=== Begin Enclosure ===

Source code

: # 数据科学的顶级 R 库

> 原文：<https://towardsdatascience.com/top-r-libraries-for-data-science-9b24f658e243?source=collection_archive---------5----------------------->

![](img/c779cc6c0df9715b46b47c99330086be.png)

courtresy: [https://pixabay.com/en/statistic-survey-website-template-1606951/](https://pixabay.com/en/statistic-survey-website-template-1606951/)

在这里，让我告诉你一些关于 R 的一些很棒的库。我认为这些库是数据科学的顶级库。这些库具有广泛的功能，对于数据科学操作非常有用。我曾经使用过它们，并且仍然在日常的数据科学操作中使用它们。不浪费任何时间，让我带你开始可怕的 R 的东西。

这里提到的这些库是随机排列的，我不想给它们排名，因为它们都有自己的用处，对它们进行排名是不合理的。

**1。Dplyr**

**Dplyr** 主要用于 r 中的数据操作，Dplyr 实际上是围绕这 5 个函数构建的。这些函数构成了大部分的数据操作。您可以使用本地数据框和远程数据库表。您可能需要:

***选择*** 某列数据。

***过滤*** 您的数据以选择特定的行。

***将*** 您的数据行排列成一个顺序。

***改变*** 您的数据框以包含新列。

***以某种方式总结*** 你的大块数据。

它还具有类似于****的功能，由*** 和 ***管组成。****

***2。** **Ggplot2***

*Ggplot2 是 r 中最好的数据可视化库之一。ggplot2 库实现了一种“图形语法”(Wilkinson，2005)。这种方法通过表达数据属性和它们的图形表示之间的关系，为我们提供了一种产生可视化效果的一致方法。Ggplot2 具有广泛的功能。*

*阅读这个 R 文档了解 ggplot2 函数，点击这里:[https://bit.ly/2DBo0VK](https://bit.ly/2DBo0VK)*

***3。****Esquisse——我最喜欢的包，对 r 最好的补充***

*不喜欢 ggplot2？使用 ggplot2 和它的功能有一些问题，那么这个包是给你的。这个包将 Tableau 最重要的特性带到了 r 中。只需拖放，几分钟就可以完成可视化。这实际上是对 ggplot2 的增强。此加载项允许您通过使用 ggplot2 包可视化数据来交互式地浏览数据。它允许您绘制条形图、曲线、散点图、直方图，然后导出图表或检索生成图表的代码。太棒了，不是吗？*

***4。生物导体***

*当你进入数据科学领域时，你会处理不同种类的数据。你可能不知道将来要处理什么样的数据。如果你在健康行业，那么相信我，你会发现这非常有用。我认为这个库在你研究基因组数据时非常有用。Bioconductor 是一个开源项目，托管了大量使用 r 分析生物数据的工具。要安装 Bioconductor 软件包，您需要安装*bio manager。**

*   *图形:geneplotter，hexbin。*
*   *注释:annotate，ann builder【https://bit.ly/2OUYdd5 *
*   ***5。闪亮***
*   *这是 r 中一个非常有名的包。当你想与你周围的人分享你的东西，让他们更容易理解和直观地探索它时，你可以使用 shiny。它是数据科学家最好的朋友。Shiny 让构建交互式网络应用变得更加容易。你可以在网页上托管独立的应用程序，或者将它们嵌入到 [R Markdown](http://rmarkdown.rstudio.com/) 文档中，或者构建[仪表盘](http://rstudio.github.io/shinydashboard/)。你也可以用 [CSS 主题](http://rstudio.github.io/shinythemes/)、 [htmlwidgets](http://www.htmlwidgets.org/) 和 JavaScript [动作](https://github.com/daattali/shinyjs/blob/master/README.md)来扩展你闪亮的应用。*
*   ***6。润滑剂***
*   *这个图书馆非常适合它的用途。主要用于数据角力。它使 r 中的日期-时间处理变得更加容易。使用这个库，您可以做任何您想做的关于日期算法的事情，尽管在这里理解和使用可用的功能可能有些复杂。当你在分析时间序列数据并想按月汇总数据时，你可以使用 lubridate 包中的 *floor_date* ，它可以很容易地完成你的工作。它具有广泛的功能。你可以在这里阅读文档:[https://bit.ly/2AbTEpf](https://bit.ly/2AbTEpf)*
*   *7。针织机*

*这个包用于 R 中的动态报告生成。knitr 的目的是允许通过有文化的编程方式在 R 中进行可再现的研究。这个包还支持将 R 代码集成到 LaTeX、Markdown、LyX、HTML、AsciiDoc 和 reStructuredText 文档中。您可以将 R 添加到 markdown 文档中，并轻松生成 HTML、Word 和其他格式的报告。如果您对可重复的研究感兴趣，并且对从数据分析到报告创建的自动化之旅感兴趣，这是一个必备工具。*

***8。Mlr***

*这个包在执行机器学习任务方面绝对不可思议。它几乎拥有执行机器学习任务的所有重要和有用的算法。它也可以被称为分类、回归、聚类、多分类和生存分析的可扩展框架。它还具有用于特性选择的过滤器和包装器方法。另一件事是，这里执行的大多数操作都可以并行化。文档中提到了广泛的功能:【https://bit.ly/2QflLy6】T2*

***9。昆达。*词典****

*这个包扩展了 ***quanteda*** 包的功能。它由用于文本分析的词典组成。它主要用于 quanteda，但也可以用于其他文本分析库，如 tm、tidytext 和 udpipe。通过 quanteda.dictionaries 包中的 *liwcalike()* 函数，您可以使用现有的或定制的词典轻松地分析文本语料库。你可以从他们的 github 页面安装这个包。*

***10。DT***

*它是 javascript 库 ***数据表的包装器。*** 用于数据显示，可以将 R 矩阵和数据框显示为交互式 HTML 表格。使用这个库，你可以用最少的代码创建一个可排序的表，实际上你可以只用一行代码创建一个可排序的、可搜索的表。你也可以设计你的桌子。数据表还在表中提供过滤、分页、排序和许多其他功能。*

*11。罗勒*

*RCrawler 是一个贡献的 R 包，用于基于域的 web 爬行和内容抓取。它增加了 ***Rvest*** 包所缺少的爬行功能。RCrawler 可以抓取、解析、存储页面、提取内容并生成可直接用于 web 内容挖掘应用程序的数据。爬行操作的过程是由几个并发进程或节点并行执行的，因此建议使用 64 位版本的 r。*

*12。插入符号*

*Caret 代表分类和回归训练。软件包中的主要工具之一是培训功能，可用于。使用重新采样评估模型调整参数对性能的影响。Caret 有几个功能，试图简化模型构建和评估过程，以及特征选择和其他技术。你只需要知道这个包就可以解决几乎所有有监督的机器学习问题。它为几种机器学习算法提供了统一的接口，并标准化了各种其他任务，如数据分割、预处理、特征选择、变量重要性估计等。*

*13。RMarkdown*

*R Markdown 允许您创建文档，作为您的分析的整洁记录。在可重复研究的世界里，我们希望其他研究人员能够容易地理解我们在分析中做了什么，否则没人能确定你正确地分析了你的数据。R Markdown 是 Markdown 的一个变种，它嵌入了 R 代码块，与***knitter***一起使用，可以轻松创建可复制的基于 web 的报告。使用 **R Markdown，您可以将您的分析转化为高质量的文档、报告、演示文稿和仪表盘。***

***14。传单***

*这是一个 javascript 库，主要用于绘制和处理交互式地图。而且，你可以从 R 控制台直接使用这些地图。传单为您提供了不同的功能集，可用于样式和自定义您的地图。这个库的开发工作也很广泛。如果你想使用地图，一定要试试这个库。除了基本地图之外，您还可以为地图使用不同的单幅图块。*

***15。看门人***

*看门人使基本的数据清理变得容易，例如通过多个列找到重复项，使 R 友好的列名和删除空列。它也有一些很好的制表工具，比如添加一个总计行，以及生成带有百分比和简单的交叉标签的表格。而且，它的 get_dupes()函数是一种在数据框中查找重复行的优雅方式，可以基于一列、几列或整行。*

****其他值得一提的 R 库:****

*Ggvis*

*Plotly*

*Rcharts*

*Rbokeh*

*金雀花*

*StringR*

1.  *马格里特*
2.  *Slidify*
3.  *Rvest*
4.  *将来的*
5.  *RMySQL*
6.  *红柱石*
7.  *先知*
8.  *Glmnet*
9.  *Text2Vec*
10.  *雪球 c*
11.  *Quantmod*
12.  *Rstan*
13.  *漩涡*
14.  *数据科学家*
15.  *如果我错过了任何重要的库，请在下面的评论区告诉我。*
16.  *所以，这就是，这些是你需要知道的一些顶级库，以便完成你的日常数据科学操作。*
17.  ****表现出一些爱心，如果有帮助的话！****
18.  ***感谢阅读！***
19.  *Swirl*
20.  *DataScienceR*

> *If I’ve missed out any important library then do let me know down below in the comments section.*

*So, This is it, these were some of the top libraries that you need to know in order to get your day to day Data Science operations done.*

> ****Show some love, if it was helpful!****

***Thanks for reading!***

=== End Enclosure ===

▶ **BRIEF**
Search the entries above for "some". Show every line that has it.

▶ **YOUR SOLUTION**
*So, This is it, these were some of the top libraries that you need to know in order to get your day to day Data Science operations done.*
> ****Show some love, if it was helpful!****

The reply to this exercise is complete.